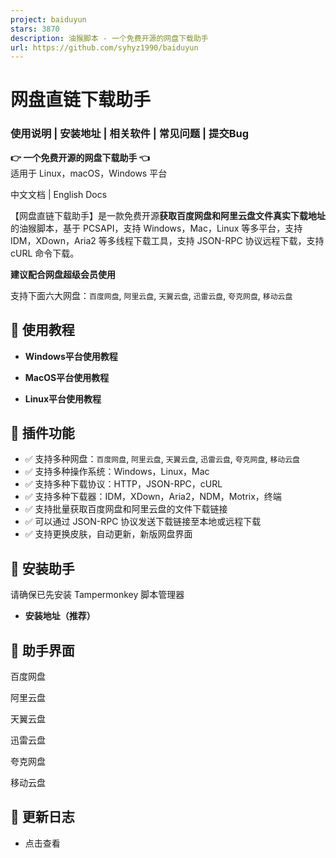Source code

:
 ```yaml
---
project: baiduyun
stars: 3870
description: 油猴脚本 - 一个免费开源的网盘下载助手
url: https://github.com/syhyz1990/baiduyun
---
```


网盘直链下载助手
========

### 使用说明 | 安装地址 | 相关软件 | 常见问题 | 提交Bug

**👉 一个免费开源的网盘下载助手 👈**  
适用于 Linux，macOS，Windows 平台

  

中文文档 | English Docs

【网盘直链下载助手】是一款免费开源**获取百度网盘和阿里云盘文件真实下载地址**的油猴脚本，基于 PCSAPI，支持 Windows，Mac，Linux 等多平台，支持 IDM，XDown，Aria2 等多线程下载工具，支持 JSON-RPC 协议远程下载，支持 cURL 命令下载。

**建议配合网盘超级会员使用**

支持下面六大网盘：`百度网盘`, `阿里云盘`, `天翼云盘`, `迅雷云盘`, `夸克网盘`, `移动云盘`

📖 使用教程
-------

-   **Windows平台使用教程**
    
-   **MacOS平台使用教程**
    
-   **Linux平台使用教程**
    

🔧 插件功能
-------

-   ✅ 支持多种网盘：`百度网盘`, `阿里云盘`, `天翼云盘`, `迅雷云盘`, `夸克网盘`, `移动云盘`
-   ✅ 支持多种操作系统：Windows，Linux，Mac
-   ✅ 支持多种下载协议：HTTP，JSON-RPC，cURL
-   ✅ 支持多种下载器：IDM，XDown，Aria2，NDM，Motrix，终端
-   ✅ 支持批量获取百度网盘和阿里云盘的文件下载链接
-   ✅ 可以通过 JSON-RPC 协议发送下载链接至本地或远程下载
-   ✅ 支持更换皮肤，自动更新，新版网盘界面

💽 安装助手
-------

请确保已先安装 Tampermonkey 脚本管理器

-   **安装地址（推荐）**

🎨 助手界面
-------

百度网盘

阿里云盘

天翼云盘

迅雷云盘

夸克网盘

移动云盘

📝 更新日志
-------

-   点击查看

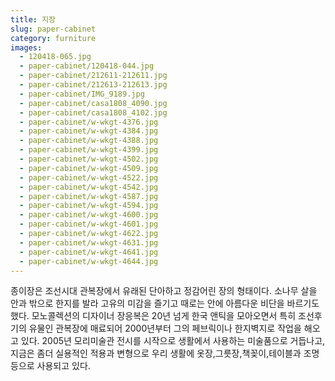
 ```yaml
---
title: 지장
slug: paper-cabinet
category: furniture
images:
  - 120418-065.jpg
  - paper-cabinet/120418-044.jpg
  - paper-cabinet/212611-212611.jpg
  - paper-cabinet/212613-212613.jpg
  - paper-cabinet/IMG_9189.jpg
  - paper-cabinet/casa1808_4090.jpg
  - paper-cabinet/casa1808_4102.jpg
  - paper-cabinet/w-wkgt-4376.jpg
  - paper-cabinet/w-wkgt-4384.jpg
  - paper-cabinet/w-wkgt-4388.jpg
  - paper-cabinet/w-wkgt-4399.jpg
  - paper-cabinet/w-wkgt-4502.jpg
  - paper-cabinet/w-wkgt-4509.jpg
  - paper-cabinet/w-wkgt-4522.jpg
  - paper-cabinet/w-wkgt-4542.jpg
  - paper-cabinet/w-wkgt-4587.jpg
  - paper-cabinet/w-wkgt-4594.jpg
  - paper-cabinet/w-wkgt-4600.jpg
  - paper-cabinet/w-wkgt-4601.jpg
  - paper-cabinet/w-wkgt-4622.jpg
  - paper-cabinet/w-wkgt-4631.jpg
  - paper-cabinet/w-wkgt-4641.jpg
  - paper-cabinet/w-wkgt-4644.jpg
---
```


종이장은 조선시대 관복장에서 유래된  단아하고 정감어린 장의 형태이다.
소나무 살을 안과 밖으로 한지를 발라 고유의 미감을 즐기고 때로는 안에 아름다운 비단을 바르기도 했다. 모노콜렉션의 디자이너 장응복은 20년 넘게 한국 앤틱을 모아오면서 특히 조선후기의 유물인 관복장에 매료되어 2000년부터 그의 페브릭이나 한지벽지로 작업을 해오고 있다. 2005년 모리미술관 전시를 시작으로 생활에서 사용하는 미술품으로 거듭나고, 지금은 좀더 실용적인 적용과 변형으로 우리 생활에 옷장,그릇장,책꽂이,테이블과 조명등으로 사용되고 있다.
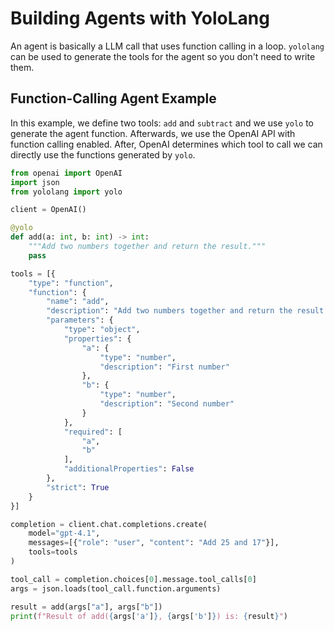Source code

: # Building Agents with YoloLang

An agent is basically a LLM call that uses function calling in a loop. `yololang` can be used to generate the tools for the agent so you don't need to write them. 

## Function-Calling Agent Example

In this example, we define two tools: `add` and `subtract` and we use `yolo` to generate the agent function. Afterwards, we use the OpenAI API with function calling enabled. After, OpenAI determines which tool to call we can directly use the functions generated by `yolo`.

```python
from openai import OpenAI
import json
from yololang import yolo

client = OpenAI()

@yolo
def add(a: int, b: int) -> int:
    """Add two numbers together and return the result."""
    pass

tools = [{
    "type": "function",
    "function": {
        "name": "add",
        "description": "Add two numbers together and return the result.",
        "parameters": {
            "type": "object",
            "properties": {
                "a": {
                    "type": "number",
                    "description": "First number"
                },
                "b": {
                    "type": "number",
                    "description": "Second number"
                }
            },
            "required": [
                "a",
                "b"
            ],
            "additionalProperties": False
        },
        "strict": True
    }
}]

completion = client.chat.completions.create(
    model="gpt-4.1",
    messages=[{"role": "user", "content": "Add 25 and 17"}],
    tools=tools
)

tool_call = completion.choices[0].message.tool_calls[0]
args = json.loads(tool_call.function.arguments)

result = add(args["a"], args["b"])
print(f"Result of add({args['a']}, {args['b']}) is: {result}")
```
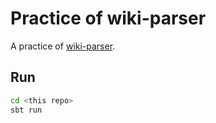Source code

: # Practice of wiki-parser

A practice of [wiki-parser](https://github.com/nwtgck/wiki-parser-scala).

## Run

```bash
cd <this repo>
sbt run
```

━━━━━━

ASSIGNMENT: Look through the listing, and copy each line in which the string "网盘直链下载助手" turns up.

REPLY:
网盘直链下载助手
【网盘直链下载助手】是一款免费开源**获取百度网盘和阿里云盘文件真实下载地址**的油猴脚本，基于 PCSAPI，支持 Windows，Mac，Linux 等多平台，支持 IDM，XDown，Aria2 等多线程下载工具，支持 JSON-RPC 协议远程下载，支持 cURL 命令下载。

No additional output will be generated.